Where will the shift in prices this year take place? Prices in the primary sale market should remain flat for the next two quarters - although market sentiment is soft and developers are unlikely to lower prices given their high production costs and strong holding power, said Mr Alan Cheong, Savills Singapore research head. Those who need to make adjustments to clear inventory may do so only marginally.
The secondary market may see further price moderation, but softer prices and the limited number of units from Government Land Sales sites mean the flow of funds should head to the resale and subsale market this year. Mr Cheong expects transactions in this segment to exceed the 6,500 units last year. "The increased volume of transactions should then support or even raise prices marginally in the resale and subsale markets."
Much has been said about rising interest rates which could trigger forced sales, but an increase of 25 or even 50 basis points in interest rates would not hurt the market, Mr Cheong contends.
The market is made up of more than stretched buyers: There is also a group who could afford to buy even at peak prices and have been sitting on the sidelines since the Total Debt Servicing Ratio (TDSR) framework was introduced, waiting for prices to fall. But after a long wait for just a marginal price fall so far, they may return to the market.

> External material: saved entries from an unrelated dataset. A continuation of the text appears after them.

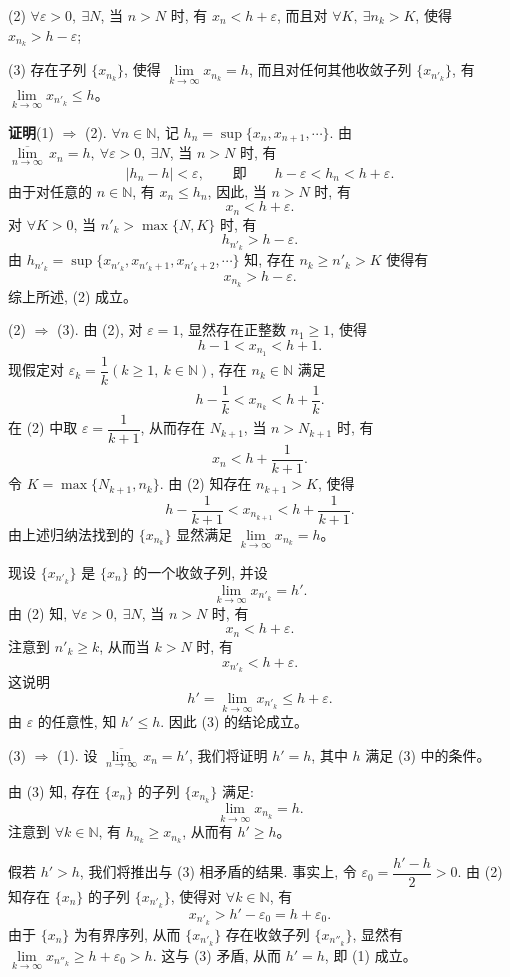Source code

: \documentclass[UTF8,12pt,a4paper,fontset=fandol]{ctexart}
\begin{document}
(2) $\forall\varepsilon>0,\ \exists N$, 当 $n>N$ 时, 有 $x_n<h+\varepsilon$, 而且对 $\forall K,\ \exists n_k>K$, 使得 $x_{n_k}>h-\varepsilon$;

(3) 存在子列 $\{x_{n_k}\}$, 使得 $\lim\limits_{k\to\infty}x_{n_k}=h$, 而且对任何其他收敛子列 $\{x_{n'_k}\}$, 有 $\lim\limits_{k\to\infty}x_{n'_k}\leqslant h$。

\noindent\textbf{证明}\quad (1) $\Rightarrow$ (2). $\forall n\in\mathbb{N}$, 记 $h_n=\sup\{x_n,x_{n+1},\cdots\}$. 由 $\overline{\lim\limits_{n\to\infty}}\,x_n=h,\ \forall\varepsilon>0,\ \exists N$, 当 $n>N$ 时, 有
\[
  |h_n-h|<\varepsilon,
  \qquad\text{即}\qquad h-\varepsilon<h_n<h+\varepsilon.
\]
由于对任意的 $n\in\mathbb{N}$, 有 $x_n\leqslant h_n$, 因此, 当 $n>N$ 时, 有
\[
  x_n<h+\varepsilon.
\]
对 $\forall K>0$, 当 $n'_k>\max\{N,K\}$ 时, 有
\[
  h_{n'_k}>h-\varepsilon.
\]
由 $h_{n'_k}=\sup\{x_{n'_k},x_{n'_k+1},x_{n'_k+2},\cdots\}$ 知, 存在 $n_k\geqslant n'_k>K$ 使得有
\[
  x_{n_k}>h-\varepsilon.
\]
综上所述, (2) 成立。

(2) $\Rightarrow$ (3). 由 (2), 对 $\varepsilon=1$, 显然存在正整数 $n_1\geqslant1$, 使得
\[
  h-1<x_{n_1}<h+1.
\]
现假定对 $\varepsilon_k=\dfrac1k(k\geqslant1,\ k\in\mathbb{N})$, 存在 $n_k\in\mathbb{N}$ 满足
\[
  h-\frac1k<x_{n_k}<h+\frac1k.
\]
在 (2) 中取 $\varepsilon=\dfrac1{k+1}$, 从而存在 $N_{k+1}$, 当 $n>N_{k+1}$ 时, 有
\[
  x_n<h+\frac1{k+1}.
\]
令 $K=\max\{N_{k+1},n_k\}$. 由 (2) 知存在 $n_{k+1}>K$, 使得
\[
  h-\frac1{k+1}<x_{n_{k+1}}<h+\frac1{k+1}.
\]
由上述归纳法找到的 $\{x_{n_k}\}$ 显然满足 $\lim\limits_{k\to\infty}x_{n_k}=h$。

现设 $\{x_{n'_k}\}$ 是 $\{x_n\}$ 的一个收敛子列, 并设
\[
  \lim_{k\to\infty}x_{n'_k}=h'.
\]
由 (2) 知, $\forall\varepsilon>0,\ \exists N$, 当 $n>N$ 时, 有
\[
  x_n<h+\varepsilon.
\]
注意到 $n'_k\geqslant k$, 从而当 $k>N$ 时, 有
\[
  x_{n'_k}<h+\varepsilon.
\]
这说明
\[
  h'=\lim_{k\to\infty}x_{n'_k}\leqslant h+\varepsilon.
\]
由 $\varepsilon$ 的任意性, 知 $h'\leqslant h$. 因此 (3) 的结论成立。

(3) $\Rightarrow$ (1). 设 $\overline{\lim\limits_{n\to\infty}}\,x_n=h'$, 我们将证明 $h'=h$, 其中 $h$ 满足 (3) 中的条件。

由 (3) 知, 存在 $\{x_n\}$ 的子列 $\{x_{n_k}\}$ 满足:
\[
  \lim_{k\to\infty}x_{n_k}=h.
\]
注意到 $\forall k\in\mathbb{N}$, 有 $h_{n_k}\geqslant x_{n_k}$, 从而有 $h'\geqslant h$。

假若 $h'>h$, 我们将推出与 (3) 相矛盾的结果. 事实上, 令 $\varepsilon_0=\dfrac{h'-h}{2}>0$. 由 (2) 知存在 $\{x_n\}$ 的子列 $\{x_{n'_k}\}$, 使得对 $\forall k\in\mathbb{N}$, 有
\[
  x_{n'_k}>h'-\varepsilon_0=h+\varepsilon_0.
\]
由于 $\{x_n\}$ 为有界序列, 从而 $\{x_{n'_k}\}$ 存在收敛子列 $\{x_{n''_k}\}$, 显然有 $\lim\limits_{k\to\infty}x_{n''_k}\geqslant h+\varepsilon_0>h$. 这与 (3) 矛盾, 从而 $h'=h$, 即 (1) 成立。
\end{document}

There is also new demand from another group who found prices in 2013 out of reach but who can now afford these homes, given accumulated equity since then.
Still, rising private home completions should prove a veritable force this year. Around 21,000 private homes will be completed this year, adding to the 22,000 completed last year and 20,000 in 2014.
Punggol and Sengkang will be the top contributors, along with Pasir Ris, Hougang, Yishun and Woodlands, said Mr Ku Swee Yong, Century 21 chief executive.
Rents have already been weakening for eight straight quarters, falling 6.7 per cent to the third quarter of last year. They should continue to head south this year, Mr Ku added. He expects the current 25,000 vacant private homes to cross 35,000 by the end of this year.
A final factor to consider is market expectations. For city fringe and suburban properties, if prices hold and the market continues to expect some tweaks, with an increased store of wealth building, buyers will return to the market anyway, said Mr Cheong of Savills.
"For the authorities, so long as they stand still, whether they recalibrate or lift the measures will over time become irrelevant."
However, he believes that for central region properties, the 15 per cent ABSD on purchases by foreigners and institutions will continue to be a chokehold on demand and could be recalibrated.